This Week in Potomac 10-13-05

This Week in Potomac 10-13-05


A County Council proposal would require that 10 percent of housing units near Metro stations be "workforce housing," defined as units affordable to people earning 80-120 percent of the area median income,

Area median income for a family of four is about $89,000; for a two-person family it is approximately $71,000.

The proposal was introduced by County Councilmember Steve Silverman (D-At Large), chair of the Planning, Housing and Economic Development Committee.

"People who work in Montgomery County ought to have a better shot at living in Montgomery County," Silverman said in a statement.

Last year, the Council approved a major overhaul to the County's affordable housing laws, in response to rising housing prices that are forcing middle-income workers — especially civil servants — out of Montgomery County. Families earning 70 percent of the area median income or less are eligible for affordable housing.

Workforce housing is a related concept targeting a higher income bracket. It was frequently discussed during affordable housing debates last year, but so far has not been pursued.

Under Silverman's proposal, developers will be allowed to exceed normal density limits by up to 10 percent in order to provide workforce housing units.

The rules would only apply to Metro station policy areas with a density of 40 dwelling units per acre or greater. Data was not immediately available about how many units the proposed rules could potentially produce.

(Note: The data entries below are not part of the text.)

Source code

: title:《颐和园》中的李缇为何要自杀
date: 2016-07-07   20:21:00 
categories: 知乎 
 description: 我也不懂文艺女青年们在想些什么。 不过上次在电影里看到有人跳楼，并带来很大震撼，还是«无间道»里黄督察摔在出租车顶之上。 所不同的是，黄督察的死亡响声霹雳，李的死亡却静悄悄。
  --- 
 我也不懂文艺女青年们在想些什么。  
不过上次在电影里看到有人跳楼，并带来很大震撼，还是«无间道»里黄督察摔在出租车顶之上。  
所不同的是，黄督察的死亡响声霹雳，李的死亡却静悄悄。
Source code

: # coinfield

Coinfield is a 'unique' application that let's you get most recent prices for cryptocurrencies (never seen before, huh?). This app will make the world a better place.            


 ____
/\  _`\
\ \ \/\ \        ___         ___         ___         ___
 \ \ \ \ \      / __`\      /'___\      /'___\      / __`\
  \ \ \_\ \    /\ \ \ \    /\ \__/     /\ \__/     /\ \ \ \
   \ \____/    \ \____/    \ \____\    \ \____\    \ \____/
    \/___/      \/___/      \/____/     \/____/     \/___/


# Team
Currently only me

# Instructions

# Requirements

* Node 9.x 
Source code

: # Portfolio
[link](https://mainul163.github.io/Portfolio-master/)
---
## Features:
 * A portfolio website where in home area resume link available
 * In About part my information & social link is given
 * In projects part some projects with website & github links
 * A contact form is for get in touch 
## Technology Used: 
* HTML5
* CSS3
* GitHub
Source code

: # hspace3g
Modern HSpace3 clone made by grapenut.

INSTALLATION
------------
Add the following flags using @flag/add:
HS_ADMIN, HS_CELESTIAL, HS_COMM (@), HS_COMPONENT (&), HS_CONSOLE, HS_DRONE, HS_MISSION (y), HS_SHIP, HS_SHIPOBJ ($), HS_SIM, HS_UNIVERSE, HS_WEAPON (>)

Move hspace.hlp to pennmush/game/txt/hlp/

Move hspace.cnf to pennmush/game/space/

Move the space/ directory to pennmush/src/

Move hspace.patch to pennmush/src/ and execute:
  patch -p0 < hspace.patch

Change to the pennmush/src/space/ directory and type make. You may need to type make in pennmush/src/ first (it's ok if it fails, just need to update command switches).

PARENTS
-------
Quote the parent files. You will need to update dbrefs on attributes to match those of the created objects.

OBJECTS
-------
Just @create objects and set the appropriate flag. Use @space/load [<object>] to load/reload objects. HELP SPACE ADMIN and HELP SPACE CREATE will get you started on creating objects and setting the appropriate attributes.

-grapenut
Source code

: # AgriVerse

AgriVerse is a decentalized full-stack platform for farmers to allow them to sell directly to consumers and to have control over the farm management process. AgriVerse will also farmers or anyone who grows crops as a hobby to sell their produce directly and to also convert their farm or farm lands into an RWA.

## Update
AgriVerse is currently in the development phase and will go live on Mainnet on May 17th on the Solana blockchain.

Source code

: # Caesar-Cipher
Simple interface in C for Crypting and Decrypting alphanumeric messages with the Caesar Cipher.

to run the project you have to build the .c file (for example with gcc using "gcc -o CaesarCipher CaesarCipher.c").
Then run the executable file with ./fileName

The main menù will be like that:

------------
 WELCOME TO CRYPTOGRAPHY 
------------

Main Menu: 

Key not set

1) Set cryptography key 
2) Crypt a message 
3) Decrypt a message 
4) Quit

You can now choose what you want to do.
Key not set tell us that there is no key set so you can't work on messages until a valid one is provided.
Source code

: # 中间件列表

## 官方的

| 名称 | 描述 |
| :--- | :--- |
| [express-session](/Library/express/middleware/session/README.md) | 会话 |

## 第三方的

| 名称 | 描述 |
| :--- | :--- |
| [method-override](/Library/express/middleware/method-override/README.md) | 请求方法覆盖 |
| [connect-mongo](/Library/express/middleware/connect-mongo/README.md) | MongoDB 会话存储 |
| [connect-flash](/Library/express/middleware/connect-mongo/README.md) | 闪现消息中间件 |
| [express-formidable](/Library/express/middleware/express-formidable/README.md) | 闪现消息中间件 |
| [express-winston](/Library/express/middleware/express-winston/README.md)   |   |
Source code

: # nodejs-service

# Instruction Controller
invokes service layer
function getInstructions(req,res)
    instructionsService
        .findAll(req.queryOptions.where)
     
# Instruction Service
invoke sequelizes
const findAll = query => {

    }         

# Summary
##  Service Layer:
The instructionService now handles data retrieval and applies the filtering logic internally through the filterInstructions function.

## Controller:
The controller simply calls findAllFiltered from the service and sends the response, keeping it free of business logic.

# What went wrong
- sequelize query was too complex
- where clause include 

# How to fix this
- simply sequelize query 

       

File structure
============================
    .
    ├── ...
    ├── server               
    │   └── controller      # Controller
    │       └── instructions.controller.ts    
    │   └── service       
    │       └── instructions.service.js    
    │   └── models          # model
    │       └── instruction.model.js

Some Potomac residents and others in the County have objected to the possibility of putting workforce housing on vacant school sites.

A public hearing on the proposal is scheduled for the evening of Nov. 22.

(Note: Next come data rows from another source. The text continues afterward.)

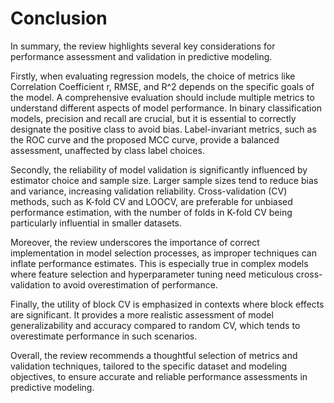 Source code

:# Conclusion

In summary, the review highlights several key considerations for performance assessment and validation in predictive modeling.

Firstly, when evaluating regression models, the choice of metrics like Correlation Coefficient r, RMSE, and R^2 depends on the specific goals of the model. A comprehensive evaluation should include multiple metrics to understand different aspects of model performance. In binary classification models, precision and recall are crucial, but it is essential to correctly designate the positive class to avoid bias. Label-invariant metrics, such as the ROC curve and the proposed MCC curve, provide a balanced assessment, unaffected by class label choices.

Secondly, the reliability of model validation is significantly influenced by estimator choice and sample size. Larger sample sizes tend to reduce bias and variance, increasing validation reliability. Cross-validation (CV) methods, such as K-fold CV and LOOCV, are preferable for unbiased performance estimation, with the number of folds in K-fold CV being particularly influential in smaller datasets.

Moreover, the review underscores the importance of correct implementation in model selection processes, as improper techniques can inflate performance estimates. This is especially true in complex models where feature selection and hyperparameter tuning need meticulous cross-validation to avoid overestimation of performance.

Finally, the utility of block CV is emphasized in contexts where block effects are significant. It provides a more realistic assessment of model generalizability and accuracy compared to random CV, which tends to overestimate performance in such scenarios.

Overall, the review recommends a thoughtful selection of metrics and validation techniques, tailored to the specific dataset and modeling objectives, to ensure accurate and reliable performance assessments in predictive modeling.


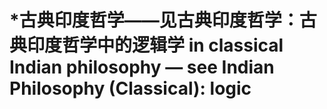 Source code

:# \*古典印度哲学——见古典印度哲学：古典印度哲学中的逻辑学 in classical Indian philosophy — see Indian Philosophy (Classical): logic

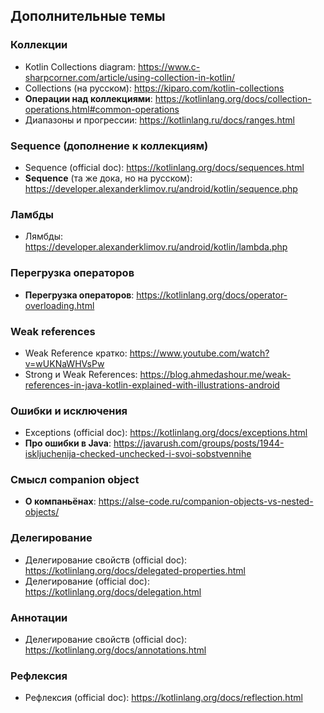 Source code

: ## Дополнительные темы

### Коллекции

- Kotlin Collections diagram: https://www.c-sharpcorner.com/article/using-collection-in-kotlin/
- Collections (на русском): https://kiparo.com/kotlin-collections
- **Операции над коллекциями**: https://kotlinlang.org/docs/collection-operations.html#common-operations
- Диапазоны и прогрессии: https://kotlinlang.ru/docs/ranges.html

### Sequence (дополнение к коллекциям)

- Sequence (official doc): https://kotlinlang.org/docs/sequences.html
- **Sequence** (та же дока, но на русском): https://developer.alexanderklimov.ru/android/kotlin/sequence.php

### Ламбды

- Лямбды: https://developer.alexanderklimov.ru/android/kotlin/lambda.php

### Перегрузка операторов

- **Перегрузка операторов**: https://kotlinlang.org/docs/operator-overloading.html

### Weak references

- Weak Reference кратко: https://www.youtube.com/watch?v=wUKNaWHVsPw
- Strong и Weak References: https://blog.ahmedashour.me/weak-references-in-java-kotlin-explained-with-illustrations-android

### Ошибки и исключения

- Exceptions (official doc): https://kotlinlang.org/docs/exceptions.html
- **Про ошибки в Java**: https://javarush.com/groups/posts/1944-iskljuchenija-checked-unchecked-i-svoi-sobstvennihe

### Смысл companion object

- **О компаньёнах**: https://alse-code.ru/companion-objects-vs-nested-objects/

### Делегирование

- Делегирование свойств (official doc): https://kotlinlang.org/docs/delegated-properties.html
- Делегирование (official doc): https://kotlinlang.org/docs/delegation.html

### Аннотации

- Делегирование свойств (official doc): https://kotlinlang.org/docs/annotations.html

### Рефлексия

- Рефлексия (official doc): https://kotlinlang.org/docs/reflection.html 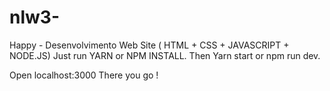 # nlw3-
Happy - Desenvolvimento Web Site ( HTML + CSS + JAVASCRIPT + NODE.JS)
Just run YARN or NPM INSTALL.
Then Yarn start or npm run dev.

Open localhost:3000
There you go !
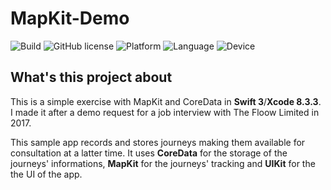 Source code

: # MapKit-Demo
![Build](https://img.shields.io/badge/build-passed-brightgreen.svg)
![GitHub license](https://img.shields.io/badge/license-MIT-yellowgreen.svg)
![Platform](https://img.shields.io/badge/platform-iOS-blue.svg)
![Language](https://img.shields.io/badge/language-Swift-orange.svg)
![Device](https://img.shields.io/badge/device-iPhone-lightgrey.svg)

## What's this project about
This is a simple exercise with MapKit and CoreData in **Swift 3**/**Xcode 8.3.3**. I made it after a demo request for a job interview with The Floow Limited in 2017. 

This sample app records and stores journeys making them available for consultation at a latter time. It uses **CoreData** for the storage of the journeys' informations, **MapKit** for the journeys' tracking and **UIKit** for the the UI of the app.
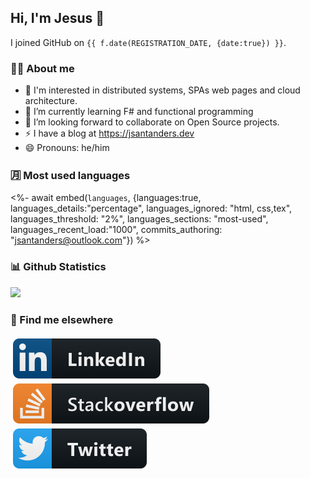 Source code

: ## Hi, I'm Jesus 👋

I joined GitHub on `{{ f.date(REGISTRATION_DATE, {date:true}) }}`.

<!-- Talking about you -->

### 👨‍💻 About me

- 👦 I'm interested in distributed systems, SPAs web pages and cloud architecture.
- 🌱 I’m currently learning F# and functional programming
- 👯 I’m looking forward to collaborate on Open Source projects.
- ⚡️ I have a blog at <https://jsantanders.dev>
- 😄 Pronouns: he/him

### 🈷️ Most used languages

<%- await embed(`languages`, {languages:true, languages_details:"percentage", languages_ignored: "html, css,tex", languages_threshold: "2%", languages_sections: "most-used", languages_recent_load:"1000", commits_authoring: "jsantanders@outlook.com"}) %>

### 📊 Github Statistics

 <p>
    <img height="160px" src="https://github-readme-streak-stats.herokuapp.com/?user=jsantanders&hide_border=true&theme=nightowl&count_private=true" />
</p>

### 📢 Find me elsewhere

<p>
  <a target="_blank" href="https://linkedin.com/in/jsantanders">
    <img src="https://github.com/jsantanders/jsantanders/blob/master/img/linkedin.svg" alt="LinkedIn" style="vertical-align:top; margin:4px">
  </a>
  
  <a target="_blank" href="https://stackoverflow.com/users/7318331/jesus-santander">
    <img src="https://github.com/jsantanders/jsantanders/blob/master/img/stackoverflow.svg" alt="StackOverflow" style="vertical-align:top; margin:4px">
  </a>
  
  <a target="_blank" href="http://twitter.com/jsantanders">
    <img src="https://github.com/jsantanders/jsantanders/blob/master/img/twitter.svg" alt="Twitter" style="vertical-align:top; margin:4px">
  </a>
</p>
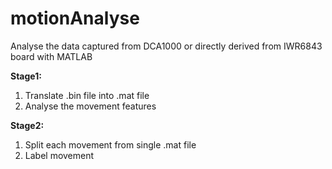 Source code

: # motionAnalyse
Analyse the data captured from DCA1000 or directly derived from IWR6843 board with MATLAB


**Stage1:**
1. Translate .bin file into .mat file
2. Analyse the movement features

**Stage2:**
1. Split each movement from single .mat file
2. Label movement
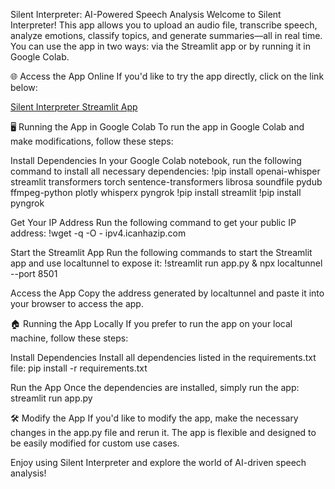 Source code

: Silent Interpreter: AI-Powered Speech Analysis
Welcome to Silent Interpreter! This app allows you to upload an audio file, transcribe speech, analyze emotions, classify topics, and generate summaries—all in real time. You can use the app in two ways: via the Streamlit app or by running it in Google Colab.

🌐 Access the App Online
If you'd like to try the app directly, click on the link below:

[Silent Interpreter Streamlit App
](https://silent-interpreter.streamlit.app/)

🖥️ Running the App in Google Colab
To run the app in Google Colab and make modifications, follow these steps:

Install Dependencies
In your Google Colab notebook, run the following command to install all necessary dependencies:
!pip install openai-whisper streamlit transformers torch sentence-transformers librosa soundfile pydub ffmpeg-python plotly whisperx pyngrok
!pip install streamlit
!pip install pyngrok

Get Your IP Address
Run the following command to get your public IP address:
!wget -q -O - ipv4.icanhazip.com

Start the Streamlit App
Run the following commands to start the Streamlit app and use localtunnel to expose it:
!streamlit run app.py & npx localtunnel --port 8501

Access the App
Copy the address generated by localtunnel and paste it into your browser to access the app.

🏠 Running the App Locally
If you prefer to run the app on your local machine, follow these steps:

Install Dependencies
Install all dependencies listed in the requirements.txt file:
pip install -r requirements.txt

Run the App
Once the dependencies are installed, simply run the app:
streamlit run app.py

🛠️ Modify the App
If you'd like to modify the app, make the necessary changes in the app.py file and rerun it. The app is flexible and designed to be easily modified for custom use cases.

Enjoy using Silent Interpreter and explore the world of AI-driven speech analysis!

Costumed park rangers and volunteers will reenact 13 historical tragedies during lantern-lit walking tours on Saturday, Oct. 22, at the Great Falls Tavern Visitors Center at C&O Canal National Historical Park.

Scenes such as the 1890s murder of a Canal lockkeeper and the retreat from the Battle of Balls Bluff during the Civil War will be part of the ninth annual program "Life and Death on the C&O Canal."

Tours begin every 15 minutes from 6:30-9 p.m. and will last about one hour. Reservations are required.

Visitors are encouraged to wear good walking shoes and bring a flashlight. Fees are $6 for adults and $4 for seniors, ages 62 and older, and children, ages 4 to 14. Children under 4 are free, but parents are advised that some scenes may be too intense for young children.

To make reservations, call 301-767-3714.


The Johnson family haunted trail, an annual Halloween tradition in Potomac, will be open Saturday, Oct. 22 and Saturday, Oct. 29, 6-9 p.m.

The walking trail features ghosts, ghouls, treats and scary surprises. Refreshments will be served.

As always, there is no charge for admission, but donations will be collected for charity. This year, funds will go to the American Red Cross for hurricane relief.

Note that for the first time the trail will not be open Halloween night.

The location of the haunted forest is 11930 Cragwood Way, off of Glen Road just north of Piney Meetinghouse Road. Call 301-299-9164.


The Maryland-National Capital Park and Planning Commission announced plans Monday to expand its managed deer hunt program.

New hunt locations include the Serpentine Barrens Conservation Park and Muddy Branch Stream Valley Park in Potomac as well as the Dry Seneca Stream Valley Park in Poolesville, portions of the Great Seneca Stream Valley Park and North Germantown Greenway Park in Goshen.

This decision follows recommendations from an inter-agency work group commissioned to help reduce deer-related traffic accidents and other negative impacts.

Hunts in Potomac will take place at the Serpentine Barrens and Muddy Branch Parks, and Blockhouse Point Conservation Park (an existing hunt location) Tuesdays Nov. 8 and 22 and Dec. 13.

The parks will be closed from sunrise until sunset those days, and closure notices will be posted.

For more information, visit or call the Commission’s deer information hotline at 301-495-3585.


Join the first annual Page’s Run 5K, a 5-kilometer race and quarter-mile fun run through the neighborhoods around Winston Churchill High School on Oct. 16. Page’s Run honors Kimberly “Page” Whetsell, who died of cystic fibrosis at the age of 22 on June 3, 2005. Proceeds will benefit the Cystic Fibrosis Foundation. Call race director Steven Bettis, Churchill’s cross country coach, at 301-343-5633, e-mail, or visit


The Potomac Chamber of Commerce will donate proceeds from Potomac Day 2005 to Hurricane Katrina relief.

"Every year we choose a charity and we try to get local charities, but this year with the catastrophic level of Katrina, we though our resources would best be used there," said Chamber president Andrea Alderdice.

A specific charity has not yet been selected, though Alderdice said the American Red Cross and Salvation Army were likely candidates.

Potomac Day is a free event for community members, but raises money through the business fair and registration fees for the 5K fun run. The Chamber uses that money to cover event costs and donates the rest to charity — usually $5,000 or more.

"I think it may be more this year," Alderdice said. "We've gotten bigger and better every year."